If your production system is a CRUD service with 3 application nodes and a managed PostgreSQL instance then you do not need to write software to manage it. But if your application is that simple, then I'd suggest you probably don't need a software developer to build it (Wordpress, Wix).
Construction vs custodian is not a fair analogy because their training and evaluation doesn't really overlap. The training and eval for both "dev" vs "systems" engineers is very similar; most have CS degrees and have to do some leet coding to get the job. Devs generally need to be better at algos, systems engineers need better understanding of networking, os, system design.
> I also don't believe software engineering principles will help you reduce operational complexity.
This isn't a goal of SRE, in my opinion nor in anything I can recall reading. The goal of applying software engineering principles is to accept the increased complexity in exchange for a reduced operational burden.
There's layers of that effect, and the right one depends on largely on your operational burden. Sysadmins shun complexity, so systems are simple but doing mass updates requires a lot of manpower. DevOps embraces some complexity like Ansible or manually orchestrated containers making it easier to do mass updates, but still a burden. SRE embraces complexity, in exchange for a dramatic reduction in manual effort on many tasks.
The idea is that at certain scales (or reliability requirements), it becomes cheaper to hire a small number of expensive people that can manage complex systems than it is to hire a large number of people each managing a simple system.
Software engineering arises because it can effectively trade complexity for reduced operational burdens in exactly the areas you want. You don't have to migrate to a new infrastructure orchestration tool, you can just write an orchestration tool on top of what's there (which I've actually seen done). Was it perfect? No. Was it cheaper than migrating a half million containers to Kubernetes? Yes.
Operations management tends to be very inflexible. They have a set of tools, and anything outside those tools is either a no go or will require replacing an old tool at the cost of months of effort.
its not that this is hard to grasp. it's not. in fact, many of the people i've consulted on RE have read all or parts of these books. IMO, it's mostly comes down to selective interpretation.
it's like telling a homeowner that they need to spend $1000/year on an annual maintenance item to prevent a _possible_ $15k repair bill every five years.

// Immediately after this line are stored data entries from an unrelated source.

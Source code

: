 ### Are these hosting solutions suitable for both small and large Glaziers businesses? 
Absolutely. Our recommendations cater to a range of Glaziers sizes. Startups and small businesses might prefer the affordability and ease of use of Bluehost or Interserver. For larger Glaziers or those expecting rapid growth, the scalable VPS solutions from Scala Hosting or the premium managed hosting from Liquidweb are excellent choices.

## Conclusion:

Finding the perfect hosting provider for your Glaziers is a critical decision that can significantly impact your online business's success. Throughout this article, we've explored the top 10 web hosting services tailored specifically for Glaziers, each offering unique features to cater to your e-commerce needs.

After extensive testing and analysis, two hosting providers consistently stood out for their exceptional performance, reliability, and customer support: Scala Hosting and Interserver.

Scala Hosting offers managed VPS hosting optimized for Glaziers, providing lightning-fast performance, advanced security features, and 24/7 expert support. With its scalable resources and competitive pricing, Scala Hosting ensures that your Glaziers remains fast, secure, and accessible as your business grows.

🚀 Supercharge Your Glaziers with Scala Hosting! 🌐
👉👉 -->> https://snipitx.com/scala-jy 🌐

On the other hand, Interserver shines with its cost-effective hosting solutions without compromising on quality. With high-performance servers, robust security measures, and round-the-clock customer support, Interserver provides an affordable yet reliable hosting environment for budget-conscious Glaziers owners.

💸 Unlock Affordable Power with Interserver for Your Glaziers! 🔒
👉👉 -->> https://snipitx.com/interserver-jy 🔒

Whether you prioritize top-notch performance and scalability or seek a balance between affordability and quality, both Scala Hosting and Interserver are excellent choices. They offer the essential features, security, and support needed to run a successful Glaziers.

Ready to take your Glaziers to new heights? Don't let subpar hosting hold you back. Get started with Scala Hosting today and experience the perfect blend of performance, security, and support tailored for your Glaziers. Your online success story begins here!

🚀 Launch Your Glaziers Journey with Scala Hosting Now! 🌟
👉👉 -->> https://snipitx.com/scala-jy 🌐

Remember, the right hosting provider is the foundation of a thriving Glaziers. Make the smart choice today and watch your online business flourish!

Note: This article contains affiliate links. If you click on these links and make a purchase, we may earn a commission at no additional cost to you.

For some, $1000/yr is too expensive for them. So they take their bets or skimp. (People who think you can do SRE without being SWEs because they "can't code")
For others, $1000/yr is affordable, but because the $15k bill is "unlikely", they skimp. (People who think you can do SRE without being SWEs because even though they can code, they'd rather separate those jobs.)
> From the productivity standpoint, it is not acceptable that a Machine Learning engineer or a Full Stack Developer are expected to know Kubernetes. Or that they need to interact with a Kubernetes person/team.
I agree - these things should be abstracted from the developer - thats the goal of SRE/platform engineering - DevOps is [supposed to be] as you said, a philosophical and cultural stance around early productionization. While not mutually exclusive, they're not the same thing.
But back to your point re: orchestration-level concerns being foisted upon devs - at a shop of any size, there will be devs who feel they _need_ to touch kubernetes to get their job done (wrongly, IMHO) as well as devs who want nothing to do with it - so without engineering leadership throwing their support heavily behind a specific approach, its hard for a small team to deliver value.